Ein einziger Schuss aufs Tor in 90 Spielminuten und der aus einem Elfmeter - da wird deutlich, dass in der Offensivabteilung aktuell wenig bis gar nichts zusammenläuft. Kapitän Jonatan Soriano, wegen einer Knöchelprellung für Samstag gegen Wolfsberg fraglich, ist als Mittelstürmer abgemeldet, bekommt kaum brauchbare Vorlagen. Von den Flügeln Munas Dabbur und Valentino Lazaro ging gegen Partizani keine Gefahr aus. Genauso wenig wie von Bernardo aus dem Mittelfeld. Der Youngster kann als Spielgestalter offensiv noch nicht die Fäden ziehen. Bullen-Trainer Óscar García meinte zur mangelnden Passqualität: "Wir sind nicht Barcelona, Bayern oder Real Madrid. Wir haben eine gewisse Qualität, aber natürlich können wir uns auch hier verbessern." Das mag stimmen, aber auch der Gegner war nicht ein europäischer Topclub, sondern der biedere albanische Vizemeister. Und gegen diesen sollten die Bullen schon in der Lage sein, zumindest eine Torchance herauszuspielen.

System

Seit Saisonbeginn setzt Red Bull Salzburg auf ein 4-3-3-System, doch mit jedem Spiel wächst der Eindruck, dass Dabbur kein Flügel-, sondern ein Mittelstürmer ist und auch Soriano mit seiner Rolle unzufrieden scheint. Auch Valentino Lazaro kommt in dieser Saison über eine Mitläuferrolle auf der rechten Seite nicht hinaus.
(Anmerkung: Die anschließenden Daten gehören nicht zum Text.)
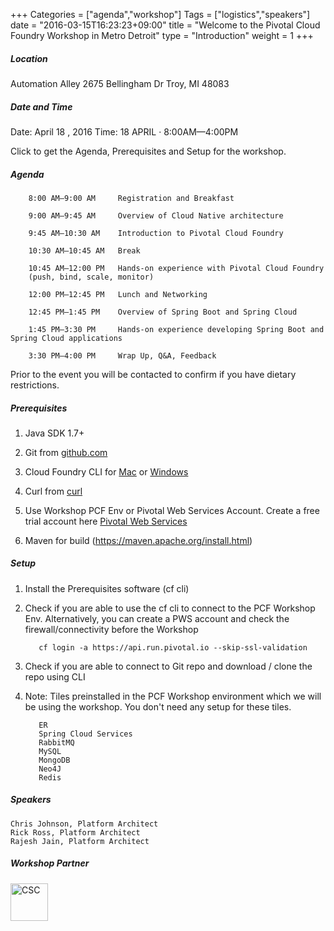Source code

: +++
Categories = ["agenda","workshop"]
Tags = ["logistics","speakers"]
date = "2016-03-15T16:23:23+09:00"
title = "Welcome to the Pivotal Cloud Foundry Workshop in Metro Detroit"
type = "Introduction"
weight = 1
+++
##### Location

Automation Alley
2675 Bellingham Dr
Troy, MI 48083


##### Date and Time
Date: April 18 , 2016
Time: 18 APRIL · 8:00AM—4:00PM

Click to get the Agenda, Prerequisites and Setup for the workshop.

<!--more-->

##### Agenda

        8:00 AM—9:00 AM		Registration and Breakfast

        9:00 AM—9:45 AM		Overview of Cloud Native architecture

        9:45 AM—10:30 AM	Introduction to Pivotal Cloud Foundry

        10:30 AM—10:45 AM	Break

        10:45 AM—12:00 PM	Hands-on experience with Pivotal Cloud Foundry
        (push, bind, scale, monitor)

        12:00 PM—12:45 PM	Lunch and Networking

        12:45 PM—1:45 PM	Overview of Spring Boot and Spring Cloud

        1:45 PM—3:30 PM		Hands-on experience developing Spring Boot and Spring Cloud applications

        3:30 PM—4:00 PM		Wrap Up, Q&A, Feedback

Prior to the event you will be contacted to confirm if you have dietary restrictions.

##### Prerequisites
1. Java SDK 1.7+

2. Git from [github.com](https://mac.github.com/)

3. Cloud Foundry CLI for [Mac](https://github.com/cloudfoundry/cli/releases) or [Windows](http://docs.cloudfoundry.org/devguide/installcf/install-go-cli.html#windows)

4. Curl from [curl](http://curl.haxx.se/)

5. Use Workshop PCF Env or Pivotal Web Services Account.  Create a free trial account here [Pivotal Web Services](http://run.pivotal.io/)

6. Maven for build (https://maven.apache.org/install.html)


##### Setup

1. Install the Prerequisites software (cf cli)

2. Check if you are able to use the cf cli to connect to the PCF Workshop Env. Alternatively, you can create a PWS account and check the firewall/connectivity before the Workshop

          cf login -a https://api.run.pivotal.io --skip-ssl-validation

3. Check if you are able to connect to Git repo and download / clone the repo using CLI
4. Note: Tiles preinstalled in the PCF Workshop environment which we will be using the workshop. You don't need any setup for these tiles.

          ER
          Spring Cloud Services
          RabbitMQ
          MySQL
          MongoDB
          Neo4J
          Redis


##### Speakers

    Chris Johnson, Platform Architect
    Rick Ross, Platform Architect
    Rajesh Jain, Platform Architect

##### Workshop Partner
<a href="http://www.csc.com"><img src="/images/logo-csc.png" alt="CSC" style="width: 60px;"></a>
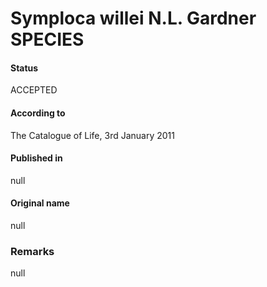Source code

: # Symploca willei N.L. Gardner SPECIES

#### Status
ACCEPTED

#### According to
The Catalogue of Life, 3rd January 2011

#### Published in
null

#### Original name
null

### Remarks
null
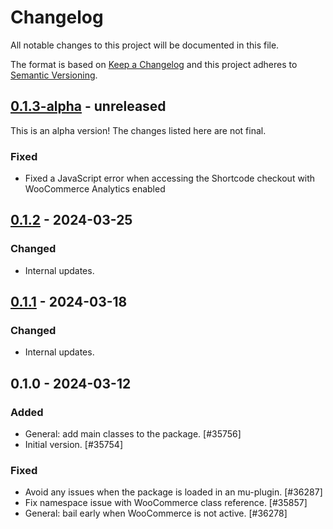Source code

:# Changelog

All notable changes to this project will be documented in this file.

The format is based on [Keep a Changelog](https://keepachangelog.com/en/1.0.0/)
and this project adheres to [Semantic Versioning](https://semver.org/spec/v2.0.0.html).

## [0.1.3-alpha] - unreleased

This is an alpha version! The changes listed here are not final.

### Fixed
- Fixed a JavaScript error when accessing the Shortcode checkout with WooCommerce Analytics enabled

## [0.1.2] - 2024-03-25
### Changed
- Internal updates.

## [0.1.1] - 2024-03-18
### Changed
- Internal updates.

## 0.1.0 - 2024-03-12
### Added
- General: add main classes to the package. [#35756]
- Initial version. [#35754]

### Fixed
- Avoid any issues when the package is loaded in an mu-plugin. [#36287]
- Fix namespace issue with WooCommerce class reference. [#35857]
- General: bail early when WooCommerce is not active. [#36278]

[0.1.3-alpha]: https://github.com/Automattic/woocommerce-analytics/compare/v0.1.2...v0.1.3-alpha
[0.1.2]: https://github.com/Automattic/woocommerce-analytics/compare/v0.1.1...v0.1.2
[0.1.1]: https://github.com/Automattic/woocommerce-analytics/compare/v0.1.0...v0.1.1
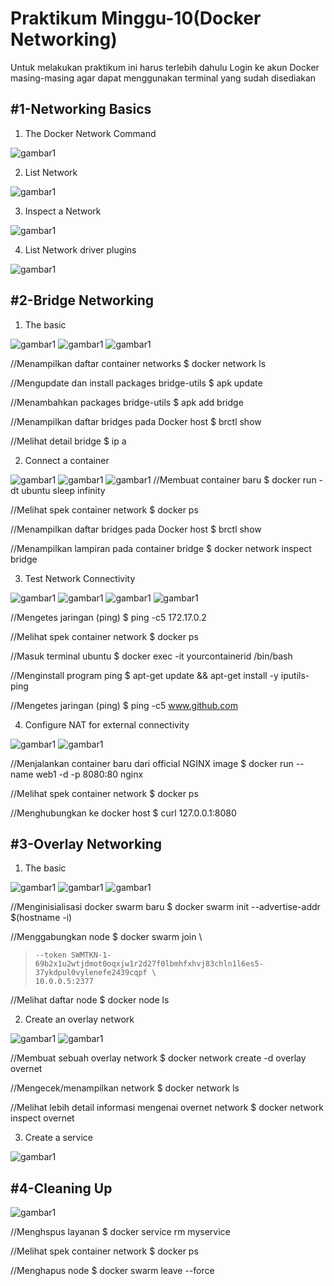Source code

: <h1>Praktikum Minggu-10(Docker Networking)</h1>

Untuk melakukan praktikum ini harus terlebih dahulu Login ke akun Docker masing-masing agar dapat menggunakan terminal yang sudah disediakan

<h2>#1-Networking Basics</h2>

1. The Docker Network Command

![gambar1](gambar1.png)

2. List Network

![gambar1](gambar2.png)

3. Inspect a Network

![gambar1](gambar3.png)

4. List Network driver plugins

![gambar1](gambar4.png)

<h2>#2-Bridge Networking</h2>

1. The basic

![gambar1](gambar5.png)
![gambar1](gambar6.png)
![gambar1](gambar7.png)

//Menampilkan daftar container networks
$ docker network ls

//Mengupdate dan install packages bridge-utils
$ apk update

//Menambahkan packages bridge-utils
$ apk add bridge

//Menampilkan daftar bridges pada Docker host 
$ brctl show

//Melihat detail bridge
$ ip a

2. Connect a container

![gambar1](gambar8.png)
![gambar1](gambar9.png)
![gambar1](gambar10.png)
//Membuat container baru
$ docker run -dt ubuntu sleep infinity

//Melihat spek container network
$ docker ps

//Menampilkan daftar bridges pada Docker host 
$ brctl show

//Menampilkan lampiran pada container bridge
$ docker network inspect bridge

3. Test Network Connectivity

![gambar1](ping.png)
![gambar1](ps11.png)
![gambar1](gambar12.png)
![gambar1](gambar13.png)

//Mengetes jaringan (ping)
$ ping -c5 172.17.0.2

//Melihat spek container network
$ docker ps

//Masuk terminal ubuntu
$ docker exec -it yourcontainerid /bin/bash

//Menginstall program ping
$ apt-get update && apt-get install -y iputils-ping

//Mengetes jaringan (ping)
$ ping -c5 www.github.com

4. Configure NAT for external connectivity

![gambar1](gambar14.png)
![gambar1](gambar15.png)

//Menjalankan container baru dari official NGINX image
$ docker run --name web1 -d -p 8080:80 nginx

//Melihat spek container network
$ docker ps

//Menghubungkan ke docker host
$ curl 127.0.0.1:8080

<h2>#3-Overlay Networking</h2>

1. The basic

![gambar1](gambar16.png)
![gambar1](gambar17.png)
![gambar1](gambar18.png)

//Menginisialisasi docker swarm baru
$ docker swarm init --advertise-addr $(hostname -i)

//Menggabungkan node
$ docker swarm join \
>     --token SWMTKN-1-69b2x1u2wtjdmot0oqxjw1r2d27f0lbmhfxhvj83chln1l6es5-37ykdpul0vylenefe2439cqpf \
>     10.0.0.5:2377

//Melihat daftar node
$ docker node ls

2. Create an overlay network 

![gambar1](gambar19.png)
![gambar1](gambar20.png)

//Membuat sebuah overlay network
$ docker network create -d overlay overnet

//Mengecek/menampilkan network
$ docker network ls

//Melihat lebih detail informasi mengenai overnet network
$ docker network inspect overnet

3. Create a service

![gambar1](gambar21.png)

<h2>#4-Cleaning Up</h2>

![gambar1](clean.png)

//Menghspus layanan
$ docker service rm myservice

//Melihat spek container network
$ docker ps

//Menghapus node
$ docker swarm leave --force
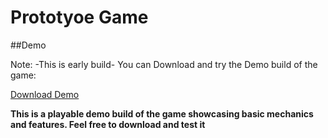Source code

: # Prototyoe Game

##Demo

Note: -This is early build-
You can Download and try the Demo build of the game:

[Download Demo](Demo%20Game/Prototype.zip)

**This is a playable demo build of the game showcasing basic mechanics and features. Feel free to download and test it**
Dazu ist das Dreier-Mittelfeld spielerisch schlichtweg zu schwach, kann keine Akzente setzen. Immer wieder öffnen sich für die Gegner zu viele Räume, auch weil in der Vorwärtsbewegung Fehlpässe zu Ballverlusten führen. Laut Freund ist das System nicht in Stein gemeißelt und auch der Trainer betonte vor der Saison, dass er mit diesem breiten Kader die Möglichkeit habe, Spielsysteme zu verändern. Nach dem Auftritt in Albanien meinte Óscar García dazu nur: "Es ist immer schwierig, auswärts zu gewinnen und Chancen zu kreieren. Partizani hat gute Spieler im Kader, war auch sehr gut organisiert. Im Rückspiel erwarte ich deshalb ein ähnlich schwieriges Match." Und dennoch lebt die Chance, die Gruppenphase der Champions League zu erreichen. Weil es Óscar García geschafft hat, dass die Bullen nicht mehr ohne Rückversicherung naiv ins Verderben stürmen. In den vergangenen drei Jahren scheiterte Salzburg trotz vieler guter Möglichkeiten und einem attraktiven Fußball in der Qualifikation. 2016 fehlte bisher jegliche Attraktivität, aber auch ein auf Ergebnis orientiertes Spiel kann zum Erfolg führen.

Neuzugänge

Wanderson ist noch nicht spielberechtigt, Dabbur benötigt offensichtlich noch viel Zeit, ins Team zu wachsen. Fredrik Gulbrandsen, Stefan Stangl und Marc Rzatkowski haben Óscar García bisher nicht überzeugen können, sonst würden sie ja in der Startelf stehen. Dafür kam in einem internationalen Spiel wieder einmal ein Youngster überraschend zum Zug. Europacup-Debütant Diadie Samassekou machte dann wie in den vergangenen Jahren Atanga, Oberlin und Co. eine überaus unglückliche Figur. Der 20-jährige Mittelfeldspieler musste nach zwei Gelben Karten innerhalb von nur drei Minuten vom Feld und zeigte sich darüber sehr erstaunt. Aus gutem Grund: Er hatte die erste erhaltene Gelbe Karte gar nicht mitbekommen, was später auch Óscar García bestätigte. Auch das passt zur aktuellen Lage der Bullen.